First some context. I have discussed the model for the evolution of genetic code and the ideas inspired by this model in previous postings (I, II, III, IV).

Biochemistry represents extremely complex and refined choreography. It is hard to believe that this reduces to a mere an unconscious and actually apparent fight for chemical survival. In TGD Universe consciousness would be involved even at the molecular level and magnetic body would be the choreographer whose dance would induce the molecular activities. This picture combined with the idea of standard plugs through and terminals at which flux tubes end, leads to a third trial to understand catalytic code.

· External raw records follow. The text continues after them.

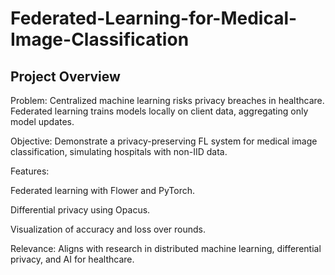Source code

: # Federated-Learning-for-Medical-Image-Classification
## Project Overview





Problem: Centralized machine learning risks privacy breaches in healthcare. Federated learning trains models locally on client data, aggregating only model updates.



Objective: Demonstrate a privacy-preserving FL system for medical image classification, simulating hospitals with non-IID data.



Features:

Federated learning with Flower and PyTorch.



Differential privacy using Opacus.



Visualization of accuracy and loss over rounds.



Relevance: Aligns with research in distributed machine learning, differential privacy, and AI for healthcare.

The third trial differs from the second trial in that the letters X,Y,Z of the codon XYZ coding for the aminoacid do not correspond to COOH, residy R, and NH₂ group. Rather, free aminoacid behaves like XY as in the first trial and X and Y correspond to flux tubes ending at OH and =O in COOH group. For the new option all - not only alpha helical and beta sheeted - aminoacids in the interior of the aminoacid sequence behave like the conjugate of letter Y for the codon XYZ coding for the aminoacid. The new model predicts that DNA, mRNA, tRNA, and aminoacids are in general connected by braid strands and provides a detailed picture about the role of braidings in transcription and translation. The topological dynamics of the magnetic body, its motor activities, would induce catalytic dynamics. Also a far reaching generalization of DNA as tqc paradigm emerges (see the postings I, II, III, IV, V, VI, VII, VIII, IX, X, XI, XII,XIII).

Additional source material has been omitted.